■ WHAT THE TASK REQUIRES: Below are some entries; state how many of their lines include the word "Oprima" and give no more than that number.

Start of Block

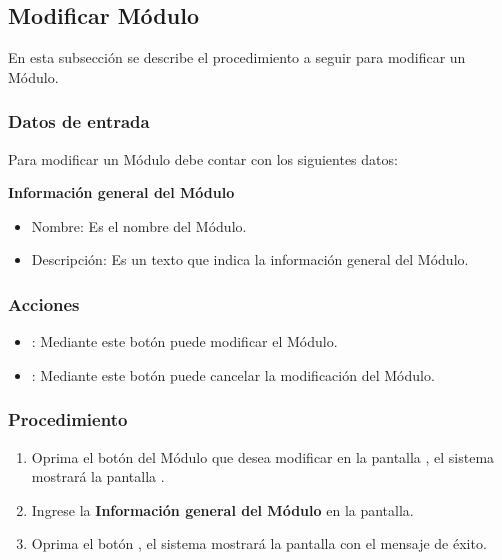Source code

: \subsection{Modificar Módulo}

En esta subsección se describe el procedimiento a seguir para modificar un Módulo.


\subsubsection{Datos de entrada}
\begin{description}
	\item Para modificar un Módulo debe contar con los siguientes datos: \hspace{10pt}
	
	\begin{description}
	    \item \textbf{Información general del Módulo}
	    \begin{itemize}
		  \item Nombre: Es el nombre del Módulo.
		  \item Descripción: Es un texto que indica la información general del Módulo.
	    \end{itemize}
	 \end{description}
\end{description}

\subsubsection{Acciones}
\begin{itemize}
  \item {}: Mediante este botón puede modificar el Módulo.
  \item {}: Mediante este botón puede cancelar la modificación del Módulo.
\end{itemize}

\subsubsection{Procedimiento}
\begin{enumerate}
	\item Oprima el botón \btnEditar del Módulo que desea modificar en la pantalla , el sistema mostrará la pantalla . 

	
	\item Ingrese la \textbf{Información general del Módulo} en la pantalla.
	
	\item Oprima el botón , el sistema mostrará la pantalla  con el mensaje de éxito.
\end{enumerate}

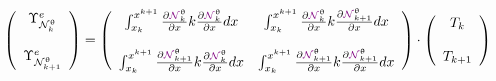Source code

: \[
\left(
\begin{array}{cc}
{\Upsilon}_{{\mathcal{N}}_k^\uptheta}^e \\ \\ 
{\Upsilon}_{{\mathcal{N}}_{k+1}^\uptheta}^e
\end{array}
\right)
=
\left(
\begin{array}{cc}
\int_{x_k}^{x^{k+1}} \frac{\partial {\color{violet}{\mathcal{N}}}_k^\uptheta}{\partial x} 
k \frac{\partial  {\color{violet}{\mathcal{N}}}_{k}^\uptheta } {\partial x}  dx & 
\int_{x_k}^{x^{k+1}} \frac{\partial {\color{violet}{\mathcal{N}}}_k^\uptheta}{\partial x} 
k \frac{\partial  {\color{violet}{\mathcal{N}}}_{k+1}^\uptheta } {\partial x} dx 
\\ \\
\int_{x_k}^{x^{k+1}} \frac{\partial {\color{violet}{\mathcal{N}}}_{k+1}^\uptheta}{\partial x} 
k \frac{\partial  {\color{violet}{\mathcal{N}}}_{k}^\uptheta } {\partial x}  dx & 
\int_{x_k}^{x^{k+1}} \frac{\partial {\color{violet}{\mathcal{N}}}_{k+1}^\uptheta}{\partial x} 
k \frac{\partial  {\color{violet}{\mathcal{N}}}_{k+1}^\uptheta } {\partial x} dx 
\end{array}
\right)
\cdot
\left(
\begin{array}{c}
T_k \\ \\ T_{k+1}
\end{array}
\right)
\]

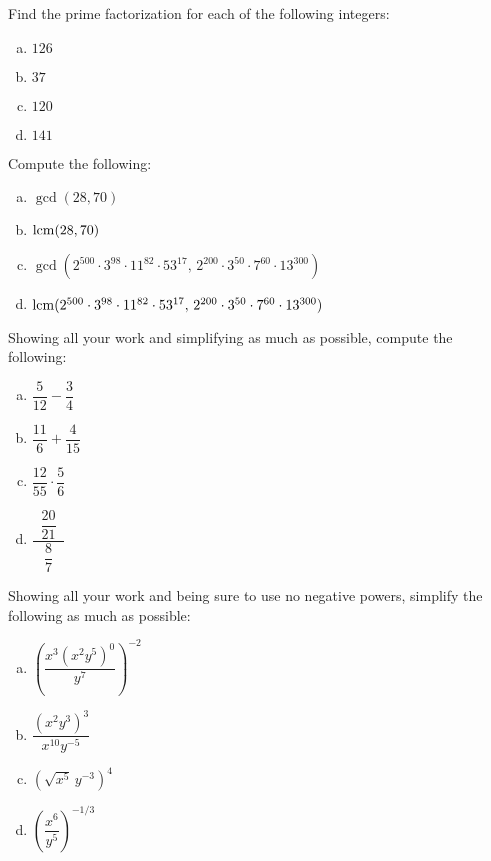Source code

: \documentclass[12pt,letterpaper]{exam}
\begin{document}
\begin{questions}
\question[8] Find the prime factorization for each of the following integers: \pspace
        \begin{enumerate}[(a)]
        \item $126$ \vfill
        \item $37$ \vfill
        \item $120$ \vfill
        \item $141$ \vfill
        \end{enumerate}



\newpage



\question[8] Compute the following: \pspace
        \begin{enumerate}[(a)]
        \item $\gcd(28, 70)$ \vfill
        \item $\operatorname{lcm}(28, 70)$ \vfill
        \item $\gcd(2^{500} \cdot 3^{98} \cdot 11^{82} \cdot 53^{17},\, 2^{200} \cdot 3^{50} \cdot 7^{60} \cdot 13^{300})$ \vfill
        \item $\operatorname{lcm}(2^{500} \cdot 3^{98} \cdot 11^{82} \cdot 53^{17},\, 2^{200} \cdot 3^{50} \cdot 7^{60} \cdot 13^{300})$ \vfill
        \end{enumerate}



\newpage



\question[8] Showing all your work and simplifying as much as possible, compute the following: \pspace
	\begin{enumerate}[(a)]
	\item $\dfrac{5}{12} - \dfrac{3}{4}$ \vfill
	\item $\dfrac{11}{6} + \dfrac{4}{15}$ \vfill
	\item $\dfrac{12}{55} \cdot \dfrac{5}{6}$ \vfill
	\item $\dfrac{\;\;\dfrac{20}{21}\;\;}{\dfrac{8}{7}}$ \vfill
	\end{enumerate}



\newpage



\question[8] Showing all your work and being sure to use no negative powers, simplify the following as much as possible: \pspace
	\begin{enumerate}[(a)]
	\item $\left( \dfrac{x^3 (x^2y^5)^0}{y^7} \right)^{-2}$ \vfill
	\item $\dfrac{(x^2 y^3)^3}{x^{10} y^{-5}}$ \vfill
	\item $(\sqrt{x^5}\, y^{-3})^4$ \vfill
	\item $\left( \dfrac{x^6}{y^5} \right)^{-1/3}$ \vfill
	\end{enumerate}




\end{questions}
\end{document}
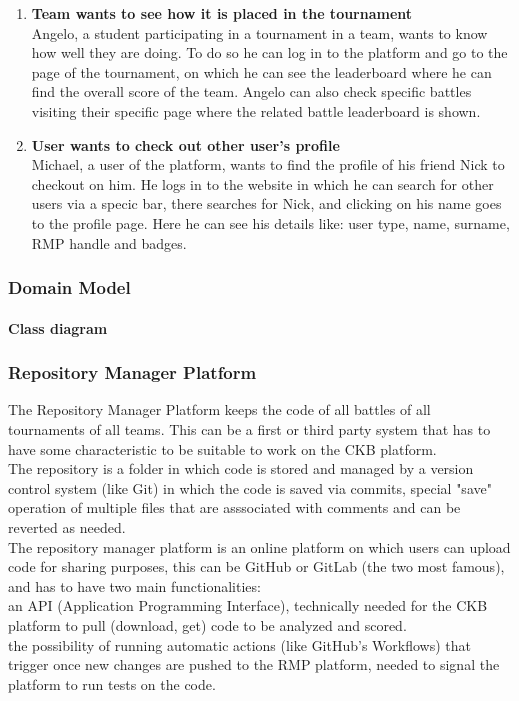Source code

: \begin{enumerate}[label=$\bullet$ \textbf{SC\arabic*:}]
    \item \textbf{Team wants to see how it is placed in the tournament}\\ Angelo, a student participating in a tournament in a team, wants to know how well they are doing. To do so he can log in to the platform and go to the page of the tournament, on which he can see the leaderboard where he can find the overall score of the team. Angelo can also check specific battles visiting their specific page where the related battle leaderboard is shown.
    \item \textbf{User wants to check out other user's profile}\\ Michael, a user of the platform, wants to find the profile of his friend Nick to checkout on him. He logs in to the website in which he can search for other users via a specic bar, there searches for Nick, and clicking on his name goes to the profile page. Here he can see his details like: user type, name, surname, RMP handle and badges.
\end{enumerate}
\subsubsection{Domain Model}
\paragraph{Class diagram}

\subsubsection{Repository Manager Platform}
The Repository Manager Platform keeps the code of all battles of all tournaments of all teams. This can be a first or third party system that has to have some characteristic to be suitable to work on the CKB platform.\\
The repository is a folder in which code is stored and managed by a version control system (like Git) in which the code is saved via commits, special "save" operation of multiple files that are asssociated with comments and can be reverted as needed.\\
The repository manager platform is an online platform on which users can upload code for sharing purposes, this can be GitHub or GitLab (the two most famous), and has to have two main functionalities:\\
    an API (Application Programming Interface), technically needed for the CKB platform to pull (download, get) code to be analyzed and scored.\\
    the possibility of running automatic actions (like GitHub's Workflows) that trigger once new changes are pushed to the RMP platform, needed to signal the platform to run tests on the code.
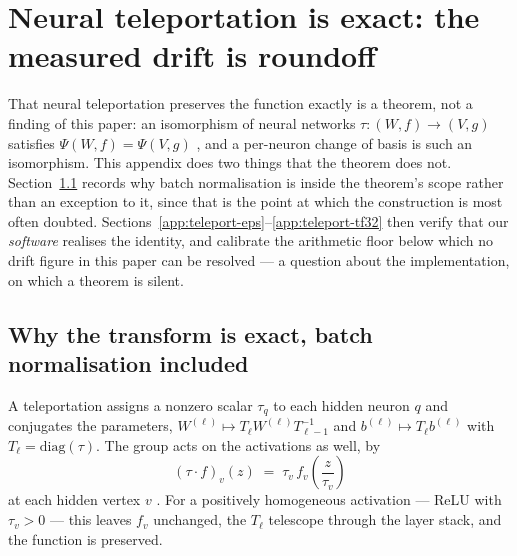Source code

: %

\section{Neural teleportation is exact: the measured drift is roundoff}
\label{app:teleport-exact}

That neural teleportation preserves the function exactly is a theorem, not a
finding of this paper: an isomorphism of neural networks $\tau:(W,f)\to(V,g)$
satisfies $\Psi(W,f)=\Psi(V,g)$ \citep[Thm.~4.13]{armenta2021representation}, and
a per-neuron change of basis is such an isomorphism. This appendix does two
things that the theorem does not. Section~\ref{app:teleport-why} records why
batch normalisation is inside the theorem's scope rather than an exception to it,
since that is the point at which the construction is most often doubted.
Sections~\ref{app:teleport-eps}--\ref{app:teleport-tf32} then verify that our
\emph{software} realises the identity, and calibrate the arithmetic floor below
which no drift figure in this paper can be resolved --- a question about the
implementation, on which a theorem is silent.

\subsection{Why the transform is exact, batch normalisation included}
\label{app:teleport-why}

A teleportation assigns a nonzero scalar $\tau_q$ to each hidden neuron $q$ and
conjugates the parameters, $W^{(\ell)}\mapsto T_\ell W^{(\ell)}T_{\ell-1}^{-1}$
and $b^{(\ell)}\mapsto T_\ell b^{(\ell)}$ with $T_\ell=\mathrm{diag}(\tau)$. The
group acts on the activations as well, by
\begin{equation}
(\tau\cdot f)_v(z)\;=\;\tau_v\,f_v\!\left(\frac{z}{\tau_v}\right)
\label{eq:cob-activation}
\end{equation}
at each hidden vertex $v$ \citep[Eq.~2]{armenta2021representation}. For a
positively homogeneous activation --- ReLU with $\tau_v>0$ --- this leaves $f_v$
unchanged, the $T_\ell$ telescope through the layer stack, and the function is
preserved.

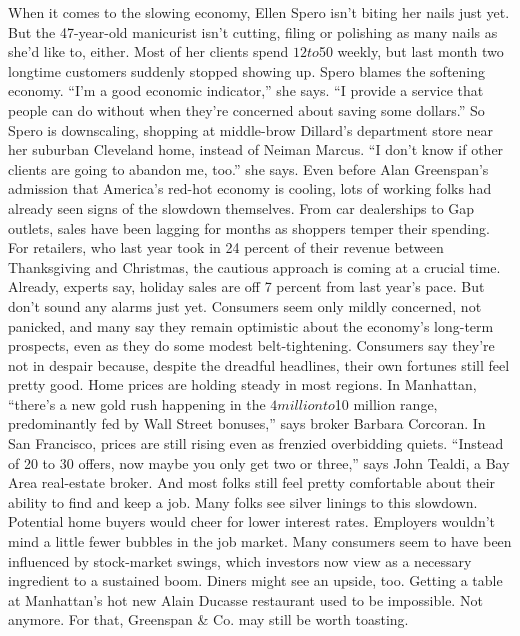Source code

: When it comes to the slowing economy, Ellen Spero isn’t biting her nails just yet. But the 47-year-old manicurist isn’t cutting, filing or polishing as many nails as she’d like to, either. Most of her clients spend $12 to $50 weekly, but last month two longtime customers suddenly stopped showing up. Spero blames the softening economy. “I’m a good economic indicator,” she says. “I provide a service that people can do without when they’re concerned about saving some dollars.” So Spero is downscaling, shopping at middle-brow Dillard’s department store near her suburban Cleveland home, instead of Neiman Marcus. “I don’t know if other clients are going to abandon me, too.” she says.
Even before Alan Greenspan’s admission that America’s red-hot economy is cooling, lots of working folks had already seen signs of the slowdown themselves. From car dealerships to Gap outlets, sales have been lagging for months as shoppers temper their spending. For retailers, who last year took in 24 percent of their revenue between Thanksgiving and Christmas, the cautious approach is coming at a crucial time. Already, experts say, holiday sales are off 7 percent from last year’s pace. But don’t sound any alarms just yet. Consumers seem only mildly concerned, not panicked, and many say they remain optimistic about the economy’s long-term prospects, even as they do some modest belt-tightening.
Consumers say they’re not in despair because, despite the dreadful headlines, their own fortunes still feel pretty good. Home prices are holding steady in most regions. In Manhattan, “there’s a new gold rush happening in the $4 million to $10 million range, predominantly fed by Wall Street bonuses,” says broker Barbara Corcoran. In San Francisco, prices are still rising even as frenzied overbidding quiets. “Instead of 20 to 30 offers, now maybe you only get two or three,” says John Tealdi, a Bay Area real-estate broker. And most folks still feel pretty comfortable about their ability to find and keep a job.
Many folks see silver linings to this slowdown. Potential home buyers would cheer for lower interest rates. Employers wouldn’t mind a little fewer bubbles in the job market. Many consumers seem to have been influenced by stock-market swings, which investors now view as a necessary ingredient to a sustained boom. Diners might see an upside, too. Getting a table at Manhattan’s hot new Alain Ducasse restaurant used to be impossible. Not anymore. For that, Greenspan \& Co. may still be worth toasting.
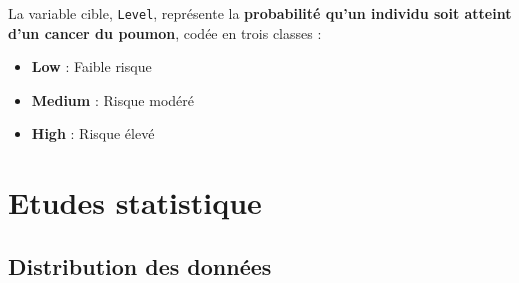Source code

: \documentclass[a4paper,11pt]{article}
\begin{document}
\vspace{1em}

La variable cible, \texttt{Level}, représente la \textbf{probabilité qu'un individu soit atteint d’un cancer du poumon}, codée en trois classes : 

\begin{itemize}
  \item \textbf{Low} : Faible risque
  \item \textbf{Medium} : Risque modéré
  \item \textbf{High} : Risque élevé
\end{itemize}

\newpage

\section{Etudes statistique}

\subsection{Distribution des données}
\end{document}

End of Block

■ EXPECTED OUTPUT: 2